Directions for this task -
The answer must be an exact copy of the records, with no pictures in it.

Dataset entries -
....

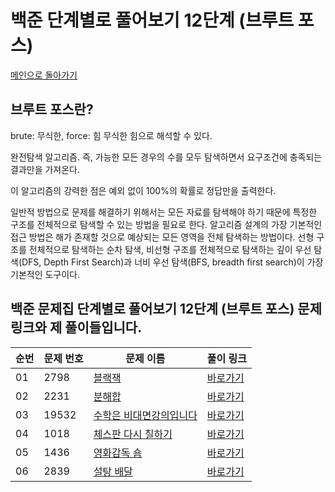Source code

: # 백준 단계별로 풀어보기 12단계 (브루트 포스)

[메인으로 돌아가기](https://github.com/younjun1234/Baekjoon/tree/main)

## 브루트 포스란?

brute: 무식한, force: 힘   무식한 힘으로 해석할 수 있다.

완전탐색 알고리즘. 즉, 가능한 모든 경우의 수를 모두 탐색하면서 요구조건에 충족되는 결과만을 가져온다.

이 알고리즘의 강력한 점은 예외 없이 100%의 확률로 정답만을 출력한다.

일반적 방법으로 문제를 해결하기 위해서는 모든 자료를 탐색해야 하기 때문에 특정한 구조를 전체적으로 탐색할 수 있는 방법을 필요로 한다.
알고리즘 설계의 가장 기본적인 접근 방법은 해가 존재할 것으로 예상되는 모든 영역을 전체 탐색하는 방법이다.
선형 구조를 전체적으로 탐색하는 순차 탐색, 비선형 구조를 전체적으로 탐색하는 깊이 우선 탐색(DFS, Depth First Search)과 너비 우선 탐색(BFS, breadth first search)이 가장 기본적인 도구이다.

## 백준 문제집 단계별로 풀어보기  12단계 (브루트 포스) 문제 링크와 제 풀이들입니다.

| 순번 | 문제 번호 | 문제 이름 | 풀이 링크 |
|----------|----------|----------|----------|
| 01 | 2798 | 	[블랙잭](https://www.acmicpc.net/problem/2798) | [바로가기](https://github.com/younjun1234/Baekjoon/blob/main/%EB%B8%8C%EB%A3%A8%ED%8A%B8%20%ED%8F%AC%EC%8A%A4/%EB%B8%94%EB%9E%99%EC%9E%AD.java) |
| 02 | 2231 | 	[분해합](https://www.acmicpc.net/problem/2231) | [바로가기](https://github.com/younjun1234/Baekjoon/blob/main/%EB%B8%8C%EB%A3%A8%ED%8A%B8%20%ED%8F%AC%EC%8A%A4/%EB%B6%84%ED%95%B4%ED%95%A9.java) |
| 03 | 19532 | 	[수학은 비대면강의입니다](https://www.acmicpc.net/problem/19532) | [바로가기](https://github.com/younjun1234/Baekjoon/blob/main/%EB%B8%8C%EB%A3%A8%ED%8A%B8%20%ED%8F%AC%EC%8A%A4/%EC%88%98%ED%95%99%EC%9D%80%20%EB%B9%84%EB%8C%80%EB%A9%B4%EA%B0%95%EC%9D%98%EC%9E%85%EB%8B%88%EB%8B%A4.java) |
| 04 | 1018 | 	[체스판 다시 칠하기](https://www.acmicpc.net/problem/1018) | [바로가기](https://github.com/younjun1234/Baekjoon/blob/main/%EB%B8%8C%EB%A3%A8%ED%8A%B8%20%ED%8F%AC%EC%8A%A4/%EC%B2%B4%EC%8A%A4%ED%8C%90%20%EB%8B%A4%EC%8B%9C%20%EC%B9%A0%ED%95%98%EA%B8%B0.java) |
| 05 | 1436	 | 	[영화감독 숌](https://www.acmicpc.net/problem/1436	) | [바로가기](https://github.com/younjun1234/Baekjoon/blob/main/%EB%B8%8C%EB%A3%A8%ED%8A%B8%20%ED%8F%AC%EC%8A%A4/%EC%98%81%ED%99%94%EA%B0%90%EB%8F%85%20%EC%88%8C.java) |
| 06 | 2839 | 	[설탕 배달](https://www.acmicpc.net/problem/2839) | [바로가기](https://github.com/younjun1234/Baekjoon/blob/main/%EB%B8%8C%EB%A3%A8%ED%8A%B8%20%ED%8F%AC%EC%8A%A4/%EC%84%A4%ED%83%95%20%EB%B0%B0%EB%8B%AC.java) |

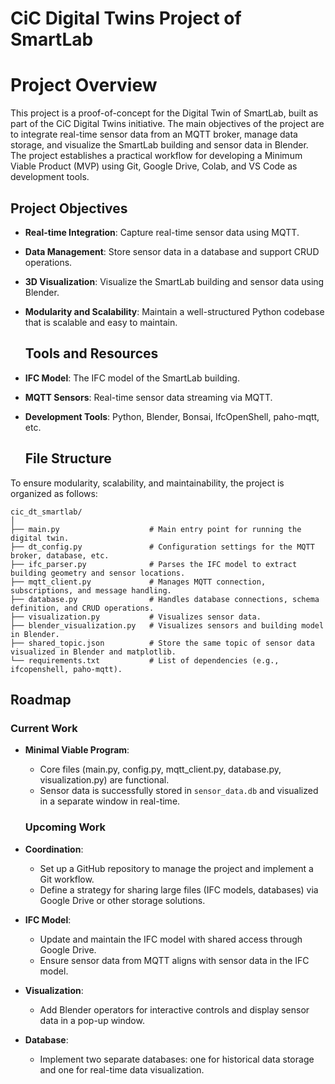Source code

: # **CiC Digital Twins Project of SmartLab**

# **Project Overview**

This project is a proof-of-concept for the Digital Twin of SmartLab, built as part of the CiC Digital Twins initiative. The main objectives of the project are to integrate real-time sensor data from an MQTT broker, manage data storage, and visualize the SmartLab building and sensor data in Blender. The project establishes a practical workflow for developing a Minimum Viable Product (MVP) using Git, Google Drive, Colab, and VS Code as development tools.

## **Project Objectives**

* **Real-time Integration**: Capture real-time sensor data using MQTT.  
* **Data Management**: Store sensor data in a database and support CRUD operations.  
* **3D Visualization**: Visualize the SmartLab building and sensor data using Blender.  
* **Modularity and Scalability**: Maintain a well-structured Python codebase that is scalable and easy to maintain.

  ## **Tools and Resources**

* **IFC Model**: The IFC model of the SmartLab building.  
* **MQTT Sensors**: Real-time sensor data streaming via MQTT.  
* **Development Tools**: Python, Blender, Bonsai, IfcOpenShell, paho-mqtt, etc.

  ## **File Structure**

To ensure modularity, scalability, and maintainability, the project is organized as follows:

   `cic_dt_smartlab/`  
   `│`  
   `├── main.py                    # Main entry point for running the digital twin.`  
   `├── dt_config.py               # Configuration settings for the MQTT broker, database, etc.`  
   `├── ifc_parser.py              # Parses the IFC model to extract building geometry and sensor locations.`  
   `├── mqtt_client.py             # Manages MQTT connection, subscriptions, and message handling.`  
   `├── database.py                # Handles database connections, schema definition, and CRUD operations.`  
   `├── visualization.py           # Visualizes sensor data.`  
   `├── blender_visualization.py   # Visualizes sensors and building model in Blender.`        
   `├── shared_topic.json          # Store the same topic of sensor data visualized in Blender and matplotlib.`        
   `└── requirements.txt           # List of dependencies (e.g., ifcopenshell, paho-mqtt).`


  ## **Roadmap**

  ### **Current Work**

* **Minimal Viable Program**:  
  * Core files (main.py, config.py, mqtt\_client.py, database.py, visualization.py) are functional.  
  * Sensor data is successfully stored in `sensor_data.db` and visualized in a separate window in real-time.

  ### **Upcoming Work**

* **Coordination**:  
  * Set up a GitHub repository to manage the project and implement a Git workflow.  
  * Define a strategy for sharing large files (IFC models, databases) via Google Drive or other storage solutions.  
* **IFC Model**:  
  * Update and maintain the IFC model with shared access through Google Drive.  
  * Ensure sensor data from MQTT aligns with sensor data in the IFC model.  
* **Visualization**:  
  * Add Blender operators for interactive controls and display sensor data in a pop-up window.  
* **Database**:  
  * Implement two separate databases: one for historical data storage and one for real-time data visualization.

....

Written solution -
Source code

: # 백준 단계별로 풀어보기 12단계 (브루트 포스)

[메인으로 돌아가기](https://github.com/younjun1234/Baekjoon/tree/main)

## 브루트 포스란?

brute: 무식한, force: 힘   무식한 힘으로 해석할 수 있다.

완전탐색 알고리즘. 즉, 가능한 모든 경우의 수를 모두 탐색하면서 요구조건에 충족되는 결과만을 가져온다.

이 알고리즘의 강력한 점은 예외 없이 100%의 확률로 정답만을 출력한다.

일반적 방법으로 문제를 해결하기 위해서는 모든 자료를 탐색해야 하기 때문에 특정한 구조를 전체적으로 탐색할 수 있는 방법을 필요로 한다.
알고리즘 설계의 가장 기본적인 접근 방법은 해가 존재할 것으로 예상되는 모든 영역을 전체 탐색하는 방법이다.
선형 구조를 전체적으로 탐색하는 순차 탐색, 비선형 구조를 전체적으로 탐색하는 깊이 우선 탐색(DFS, Depth First Search)과 너비 우선 탐색(BFS, breadth first search)이 가장 기본적인 도구이다.

## 백준 문제집 단계별로 풀어보기  12단계 (브루트 포스) 문제 링크와 제 풀이들입니다.

| 순번 | 문제 번호 | 문제 이름 | 풀이 링크 |
|----------|----------|----------|----------|
| 01 | 2798 | 	[블랙잭](https://www.acmicpc.net/problem/2798) | [바로가기](https://github.com/younjun1234/Baekjoon/blob/main/%EB%B8%8C%EB%A3%A8%ED%8A%B8%20%ED%8F%AC%EC%8A%A4/%EB%B8%94%EB%9E%99%EC%9E%AD.java) |
| 02 | 2231 | 	[분해합](https://www.acmicpc.net/problem/2231) | [바로가기](https://github.com/younjun1234/Baekjoon/blob/main/%EB%B8%8C%EB%A3%A8%ED%8A%B8%20%ED%8F%AC%EC%8A%A4/%EB%B6%84%ED%95%B4%ED%95%A9.java) |
| 03 | 19532 | 	[수학은 비대면강의입니다](https://www.acmicpc.net/problem/19532) | [바로가기](https://github.com/younjun1234/Baekjoon/blob/main/%EB%B8%8C%EB%A3%A8%ED%8A%B8%20%ED%8F%AC%EC%8A%A4/%EC%88%98%ED%95%99%EC%9D%80%20%EB%B9%84%EB%8C%80%EB%A9%B4%EA%B0%95%EC%9D%98%EC%9E%85%EB%8B%88%EB%8B%A4.java) |
| 04 | 1018 | 	[체스판 다시 칠하기](https://www.acmicpc.net/problem/1018) | [바로가기](https://github.com/younjun1234/Baekjoon/blob/main/%EB%B8%8C%EB%A3%A8%ED%8A%B8%20%ED%8F%AC%EC%8A%A4/%EC%B2%B4%EC%8A%A4%ED%8C%90%20%EB%8B%A4%EC%8B%9C%20%EC%B9%A0%ED%95%98%EA%B8%B0.java) |
| 05 | 1436	 | 	[영화감독 숌](https://www.acmicpc.net/problem/1436	) | [바로가기](https://github.com/younjun1234/Baekjoon/blob/main/%EB%B8%8C%EB%A3%A8%ED%8A%B8%20%ED%8F%AC%EC%8A%A4/%EC%98%81%ED%99%94%EA%B0%90%EB%8F%85%20%EC%88%8C.java) |
| 06 | 2839 | 	[설탕 배달](https://www.acmicpc.net/problem/2839) | [바로가기](https://github.com/younjun1234/Baekjoon/blob/main/%EB%B8%8C%EB%A3%A8%ED%8A%B8%20%ED%8F%AC%EC%8A%A4/%EC%84%A4%ED%83%95%20%EB%B0%B0%EB%8B%AC.java) |

Source code

: # **CiC Digital Twins Project of SmartLab**

# **Project Overview**

This project is a proof-of-concept for the Digital Twin of SmartLab, built as part of the CiC Digital Twins initiative. The main objectives of the project are to integrate real-time sensor data from an MQTT broker, manage data storage, and visualize the SmartLab building and sensor data in Blender. The project establishes a practical workflow for developing a Minimum Viable Product (MVP) using Git, Google Drive, Colab, and VS Code as development tools.

## **Project Objectives**

* **Real-time Integration**: Capture real-time sensor data using MQTT.  
* **Data Management**: Store sensor data in a database and support CRUD operations.  
* **3D Visualization**: Visualize the SmartLab building and sensor data using Blender.  
* **Modularity and Scalability**: Maintain a well-structured Python codebase that is scalable and easy to maintain.

  ## **Tools and Resources**

* **IFC Model**: The IFC model of the SmartLab building.  
* **MQTT Sensors**: Real-time sensor data streaming via MQTT.  
* **Development Tools**: Python, Blender, Bonsai, IfcOpenShell, paho-mqtt, etc.

  ## **File Structure**

To ensure modularity, scalability, and maintainability, the project is organized as follows:

   `cic_dt_smartlab/`  
   `│`  
   `├── main.py                    # Main entry point for running the digital twin.`  
   `├── dt_config.py               # Configuration settings for the MQTT broker, database, etc.`  
   `├── ifc_parser.py              # Parses the IFC model to extract building geometry and sensor locations.`  
   `├── mqtt_client.py             # Manages MQTT connection, subscriptions, and message handling.`  
   `├── database.py                # Handles database connections, schema definition, and CRUD operations.`  
   `├── visualization.py           # Visualizes sensor data.`  
   `├── blender_visualization.py   # Visualizes sensors and building model in Blender.`        
   `├── shared_topic.json          # Store the same topic of sensor data visualized in Blender and matplotlib.`        
   `└── requirements.txt           # List of dependencies (e.g., ifcopenshell, paho-mqtt).`


  ## **Roadmap**

  ### **Current Work**

* **Minimal Viable Program**:  
  * Core files (main.py, config.py, mqtt\_client.py, database.py, visualization.py) are functional.  
  * Sensor data is successfully stored in `sensor_data.db` and visualized in a separate window in real-time.

  ### **Upcoming Work**

* **Coordination**:  
  * Set up a GitHub repository to manage the project and implement a Git workflow.  
  * Define a strategy for sharing large files (IFC models, databases) via Google Drive or other storage solutions.  
* **IFC Model**:  
  * Update and maintain the IFC model with shared access through Google Drive.  
  * Ensure sensor data from MQTT aligns with sensor data in the IFC model.  
* **Visualization**:  
  * Add Blender operators for interactive controls and display sensor data in a pop-up window.  
* **Database**:  
  * Implement two separate databases: one for historical data storage and one for real-time data visualization.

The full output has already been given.